This is the mail archive of the
mailing list for the libstdc++ project.
Re: Unicode and C++
On Mon, Jul 03, 2000 at 07:29:35PM -0400, Havoc Pennington wrote:
> Per Hedbor <firstname.lastname@example.org> writes:
> > > Or in the GTK+ case, massive quantities of legacy code that has to
> > > keep working. UTF8 is pretty easy to port to
> > Only if you live in the US or some other 8-bit challenged country.
> > If you do not, you have to decode from UTF8 everywhere to support
> > things like file-names, names etc. anyway. Thus, the porting job is
> > not really smaller, only more hidden.
> You only need to decode from UTF8 to interface outside your program
> (for display, for filenames, output, etc.). Most uses of strings are
> passing them around inside the program itself, and those uses don't
> change with UTF8.
That's just because of legacy interfaces still in the code. As the
libraries get converted to take pointers to wchar_t, there will be
no need to "decode from UTF-8" at any point.
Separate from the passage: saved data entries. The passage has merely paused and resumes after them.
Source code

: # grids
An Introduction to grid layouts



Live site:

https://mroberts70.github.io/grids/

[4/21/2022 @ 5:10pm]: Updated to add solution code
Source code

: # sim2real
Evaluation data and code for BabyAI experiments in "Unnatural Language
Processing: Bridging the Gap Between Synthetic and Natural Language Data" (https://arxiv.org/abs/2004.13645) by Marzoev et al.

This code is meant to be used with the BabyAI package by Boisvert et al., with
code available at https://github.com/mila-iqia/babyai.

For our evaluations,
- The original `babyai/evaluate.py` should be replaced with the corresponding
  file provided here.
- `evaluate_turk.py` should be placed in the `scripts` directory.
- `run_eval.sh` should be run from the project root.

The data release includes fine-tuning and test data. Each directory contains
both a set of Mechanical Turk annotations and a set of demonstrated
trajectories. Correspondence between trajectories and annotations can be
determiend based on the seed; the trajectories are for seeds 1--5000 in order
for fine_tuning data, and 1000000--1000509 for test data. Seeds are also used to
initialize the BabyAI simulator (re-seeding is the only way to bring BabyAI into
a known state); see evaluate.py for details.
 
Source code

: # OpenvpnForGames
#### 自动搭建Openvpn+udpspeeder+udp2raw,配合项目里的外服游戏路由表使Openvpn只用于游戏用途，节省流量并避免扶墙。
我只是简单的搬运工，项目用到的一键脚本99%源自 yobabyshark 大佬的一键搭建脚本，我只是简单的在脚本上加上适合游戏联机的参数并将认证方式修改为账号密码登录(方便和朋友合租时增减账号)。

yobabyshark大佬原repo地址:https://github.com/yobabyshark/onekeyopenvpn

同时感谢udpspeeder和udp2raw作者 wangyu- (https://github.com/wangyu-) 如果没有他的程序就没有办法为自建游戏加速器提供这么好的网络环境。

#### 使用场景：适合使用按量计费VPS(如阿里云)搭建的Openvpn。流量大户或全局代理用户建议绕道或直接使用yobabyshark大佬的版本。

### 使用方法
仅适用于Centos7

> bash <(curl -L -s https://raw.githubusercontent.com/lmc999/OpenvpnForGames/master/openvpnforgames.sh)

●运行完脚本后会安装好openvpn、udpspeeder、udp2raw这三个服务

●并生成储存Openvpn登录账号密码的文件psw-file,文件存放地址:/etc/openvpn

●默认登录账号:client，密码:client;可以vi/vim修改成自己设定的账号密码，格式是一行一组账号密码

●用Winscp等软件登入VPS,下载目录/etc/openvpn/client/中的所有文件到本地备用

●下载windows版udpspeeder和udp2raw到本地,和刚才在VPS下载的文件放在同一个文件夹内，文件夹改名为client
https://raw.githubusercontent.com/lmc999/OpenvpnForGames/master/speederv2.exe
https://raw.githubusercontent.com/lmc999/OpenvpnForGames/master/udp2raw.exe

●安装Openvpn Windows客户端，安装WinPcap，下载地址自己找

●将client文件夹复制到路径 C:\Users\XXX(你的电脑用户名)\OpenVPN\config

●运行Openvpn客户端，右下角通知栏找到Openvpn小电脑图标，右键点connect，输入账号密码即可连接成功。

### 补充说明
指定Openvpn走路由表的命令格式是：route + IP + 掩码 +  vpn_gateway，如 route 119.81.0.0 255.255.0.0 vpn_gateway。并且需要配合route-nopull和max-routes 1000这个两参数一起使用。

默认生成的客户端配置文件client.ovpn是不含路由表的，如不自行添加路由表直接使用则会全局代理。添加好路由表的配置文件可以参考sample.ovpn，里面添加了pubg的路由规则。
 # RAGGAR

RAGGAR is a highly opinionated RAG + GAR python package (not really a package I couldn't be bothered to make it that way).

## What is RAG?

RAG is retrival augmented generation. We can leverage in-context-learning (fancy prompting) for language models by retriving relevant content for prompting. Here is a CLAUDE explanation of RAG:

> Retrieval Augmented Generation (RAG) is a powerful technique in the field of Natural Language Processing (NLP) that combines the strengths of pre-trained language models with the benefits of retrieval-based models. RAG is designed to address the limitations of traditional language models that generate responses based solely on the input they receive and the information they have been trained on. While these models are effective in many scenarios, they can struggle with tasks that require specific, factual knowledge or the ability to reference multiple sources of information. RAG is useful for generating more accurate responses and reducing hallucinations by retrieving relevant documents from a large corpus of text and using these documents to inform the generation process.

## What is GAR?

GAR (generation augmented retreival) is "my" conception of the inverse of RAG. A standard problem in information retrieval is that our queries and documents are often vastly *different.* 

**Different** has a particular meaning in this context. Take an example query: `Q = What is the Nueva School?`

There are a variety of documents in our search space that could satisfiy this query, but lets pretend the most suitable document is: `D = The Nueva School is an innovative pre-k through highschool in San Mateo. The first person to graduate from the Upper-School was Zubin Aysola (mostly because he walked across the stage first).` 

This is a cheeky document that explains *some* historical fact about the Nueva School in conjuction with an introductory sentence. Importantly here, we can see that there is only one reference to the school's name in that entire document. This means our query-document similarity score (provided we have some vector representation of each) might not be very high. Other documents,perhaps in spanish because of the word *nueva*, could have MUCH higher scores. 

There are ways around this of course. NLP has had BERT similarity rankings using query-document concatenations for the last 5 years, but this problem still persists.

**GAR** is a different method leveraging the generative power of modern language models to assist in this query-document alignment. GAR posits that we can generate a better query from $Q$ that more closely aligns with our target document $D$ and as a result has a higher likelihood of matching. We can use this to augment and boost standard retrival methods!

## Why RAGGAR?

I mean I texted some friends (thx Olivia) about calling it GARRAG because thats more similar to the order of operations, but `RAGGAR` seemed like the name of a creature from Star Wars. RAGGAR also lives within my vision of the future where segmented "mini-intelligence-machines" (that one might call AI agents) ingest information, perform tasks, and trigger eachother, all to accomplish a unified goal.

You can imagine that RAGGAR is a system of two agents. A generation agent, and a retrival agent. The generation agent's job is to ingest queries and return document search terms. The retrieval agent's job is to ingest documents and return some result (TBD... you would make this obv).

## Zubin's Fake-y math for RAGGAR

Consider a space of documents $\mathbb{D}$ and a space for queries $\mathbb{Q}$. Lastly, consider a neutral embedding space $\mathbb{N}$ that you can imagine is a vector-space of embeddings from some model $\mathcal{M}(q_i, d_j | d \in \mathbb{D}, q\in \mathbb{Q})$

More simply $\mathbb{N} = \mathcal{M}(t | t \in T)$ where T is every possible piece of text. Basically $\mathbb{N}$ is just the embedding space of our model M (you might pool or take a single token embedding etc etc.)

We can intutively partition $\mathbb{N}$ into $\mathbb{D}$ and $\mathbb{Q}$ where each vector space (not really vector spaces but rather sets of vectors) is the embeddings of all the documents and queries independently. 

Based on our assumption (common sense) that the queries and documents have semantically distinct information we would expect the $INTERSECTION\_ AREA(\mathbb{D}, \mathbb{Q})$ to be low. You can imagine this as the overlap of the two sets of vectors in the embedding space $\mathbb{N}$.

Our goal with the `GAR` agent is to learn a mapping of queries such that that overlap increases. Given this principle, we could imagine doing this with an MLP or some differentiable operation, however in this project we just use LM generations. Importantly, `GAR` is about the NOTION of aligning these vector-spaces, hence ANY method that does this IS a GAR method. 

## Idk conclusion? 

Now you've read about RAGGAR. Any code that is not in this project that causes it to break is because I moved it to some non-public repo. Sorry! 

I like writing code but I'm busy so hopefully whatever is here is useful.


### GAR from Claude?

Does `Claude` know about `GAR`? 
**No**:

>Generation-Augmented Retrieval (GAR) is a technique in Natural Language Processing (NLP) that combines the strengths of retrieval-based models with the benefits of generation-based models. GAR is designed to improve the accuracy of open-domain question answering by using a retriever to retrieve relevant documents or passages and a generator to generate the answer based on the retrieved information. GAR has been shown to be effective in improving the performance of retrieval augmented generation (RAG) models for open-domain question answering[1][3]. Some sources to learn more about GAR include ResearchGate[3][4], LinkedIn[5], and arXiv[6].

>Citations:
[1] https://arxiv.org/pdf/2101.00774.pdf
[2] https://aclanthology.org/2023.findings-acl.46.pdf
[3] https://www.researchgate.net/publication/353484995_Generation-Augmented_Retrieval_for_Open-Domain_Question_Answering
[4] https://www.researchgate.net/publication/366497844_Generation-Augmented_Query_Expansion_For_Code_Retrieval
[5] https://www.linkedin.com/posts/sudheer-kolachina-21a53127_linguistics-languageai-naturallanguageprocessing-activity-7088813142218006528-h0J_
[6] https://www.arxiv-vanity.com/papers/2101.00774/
It is almost always better to code to the goal, and put in hacks for
current limitations, than to code to current limitations and then add
hacks for modern implementations. With the former, as the rest of
the "world" comes up to speed you get to just delete the hacks. With
the latter you live with the hacks forever.
> For display, things continue to work unchanged in
> GTK since GTK handles those details. The frequency of loading/saving a
> file is substantially less than the frequency of gtk_label_set_text()
> in your average GUI app.
Exactly. That's why you want to convert to/from UTF-8 only when
loading/saving a file, or (equivalently) sending over the net.
Otherwise, you want UCS4 uniformly throughout, in memory.
> We have some convenience functions for filenames:
> gchar* g_filename_to_utf8 (const gchar *opsysstring);
> gchar* g_filename_from_utf8 (const gchar *utf8string);
> So it's relatively easy to fix all such cases.
> The patch for a non-unicode app is certainly going to cover a lot
> fewer lines of code with UTF8, though conceptually you're doing the
> same thing, you just avoid a lot of busywork hassle by keeping the
> char* type.
In avoiding busywork for legacy code, you may create a lot of busywork
hassles and inefficiencies for anyone trying to write new code the
right way. That would be short-sighted.
> Also you can use ASCII string literals with UTF8, which means you can
> usually use string literals (most apps use English for their gettext
> keys). People simply won't accept not being able to use string
There is no problem with wide character string literals in C or C++,
and hasn't been for a very long time. Simply prefix with a letter 'L'.
wchar_t hello = L"hello, world";
ncm at cantrip dot org